La conjonction d'un faible nombre de professionnels, de prestations exclusives, d'une organisation flexible par le recours massif à des collaborateurs libéraux pour traiter les dossiers et d'une liberté tarifaire totale, conduit à une situation très favorable pour les professionnels en place. Le bénéfice moyen par professionnel s'est ainsi élevé à 543 000 euros par an, sur la période 2010-2014, soit 45 250 euros par mois. Ce niveau d'activité s'explique en partie par le grand nombre de dossiers traité par chacun d'entre eux (468 affaires par an en moyenne et un maximum de 1 800). Il existe donc un potentiel d'accroissement du nombre des offices qui bénéficiera tant aux clients qu'aux nouveaux entrants.
Pour limiter à quatre le nombre d’offices dont la création est envisageable, l'Autorité a tenu compte, d'une part, du nombre limité des candidats potentiels à l'installation en tant qu'avocat aux Conseils qui seulement d’une dizaine et, d'autre part, de l'évolution du contentieux devant le Conseil d'État et la Cour de cassation qui est incertaine sur longue période, il a diminué de 5,4 % entre 2010 et 2015 et les incertitudes sont par ailleurs renforcées par les projets de réformes, notamment sur le filtrage des pourvois, envisagées au sein de la Cour de cassation.
La situation des avocats aux Conseils est bien différente de celles d'autres professions réglementées examinées par l'Autorité, comme les notaires, dont l'activité a fortement progressé au cours des quinze dernières années, est directement corrélée à l'évolution de la population et des marchés immobiliers, et présente des perspectives dynamiques d'évolution au cours des prochaines années.
C’est compte tenu de cet aléa que l'Autorité a adopté une approche prudente pour les deux ans à venir, en recommandant la création de quatre offices, chacun pouvant accueillir au maximum quatre avocats aux Conseils associés.
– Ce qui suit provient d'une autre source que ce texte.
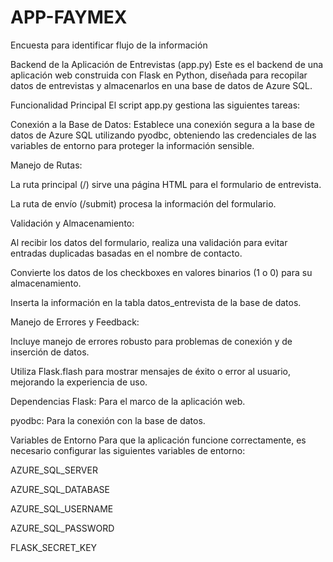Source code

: # APP-FAYMEX
Encuesta para identificar flujo de la información

Backend de la Aplicación de Entrevistas (app.py)
Este es el backend de una aplicación web construida con Flask en Python, diseñada para recopilar datos de entrevistas y almacenarlos en una base de datos de Azure SQL.

Funcionalidad Principal
El script app.py gestiona las siguientes tareas:

Conexión a la Base de Datos: Establece una conexión segura a la base de datos de Azure SQL utilizando pyodbc, obteniendo las credenciales de las variables de entorno para proteger la información sensible.

Manejo de Rutas:

La ruta principal (/) sirve una página HTML para el formulario de entrevista.

La ruta de envío (/submit) procesa la información del formulario.

Validación y Almacenamiento:

Al recibir los datos del formulario, realiza una validación para evitar entradas duplicadas basadas en el nombre de contacto.

Convierte los datos de los checkboxes en valores binarios (1 o 0) para su almacenamiento.

Inserta la información en la tabla datos_entrevista de la base de datos.

Manejo de Errores y Feedback:

Incluye manejo de errores robusto para problemas de conexión y de inserción de datos.

Utiliza Flask.flash para mostrar mensajes de éxito o error al usuario, mejorando la experiencia de uso.

Dependencias
Flask: Para el marco de la aplicación web.

pyodbc: Para la conexión con la base de datos.

Variables de Entorno
Para que la aplicación funcione correctamente, es necesario configurar las siguientes variables de entorno:

AZURE_SQL_SERVER

AZURE_SQL_DATABASE

AZURE_SQL_USERNAME

AZURE_SQL_PASSWORD

FLASK_SECRET_KEY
Ce premier avis, précise l’Autorité, ne préjuge pas des recommandations qui pourront être formulées à l'avenir, lors du prochain examen biennal de l'offre de services des avocats aux Conseils, qui tiendra notamment compte de « l'évolution observée du contentieux et des réformes conduites, voire abouties, du modèle français de cassation ».
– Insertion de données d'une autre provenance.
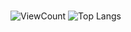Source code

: ###
![ViewCount](https://komarev.com/ghpvc/?username=HeyderliAqsin&color=3d3b3b)
![Top Langs](https://github-readme-stats.vercel.app/api/top-langs/?username=HeyderliAqsin&layout=compact&theme=gotham&custom_title=Statistics)  
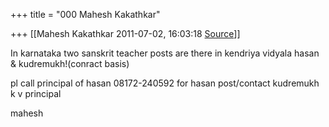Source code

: +++
title = "000 Mahesh Kakathkar"

+++
[[Mahesh Kakathkar	2011-07-02, 16:03:18 [Source](https://groups.google.com/g/bvparishat/c/WxXy3JaLh-0)]]



In karnataka two sanskrit teacher posts are there in kendriya vidyala hasan & kudremukh!(conract basis)

pl call principal of hasan 08172-240592 for hasan post/contact kudremukh k v principal

mahesh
L'Autorité a également dévoilé 14 recommandations visant à rendre la procédure de créations d'offices plus transparente et à limiter les restrictions d'accès à cette profession, dont notamment l’allongement du délai de dépôt des candidatures relatives à la création d'offices et de rendre plus transparente la procédure de classement des candidats aux offices créés, la réduction des barrières à l'entrée pour ces candidats, faire connaître la profession aux étudiants en droit et aux avocats à la Cour pour élargir le vivier des futurs candidats à l'installation et l’amélioration de l'accès des femmes aux offices.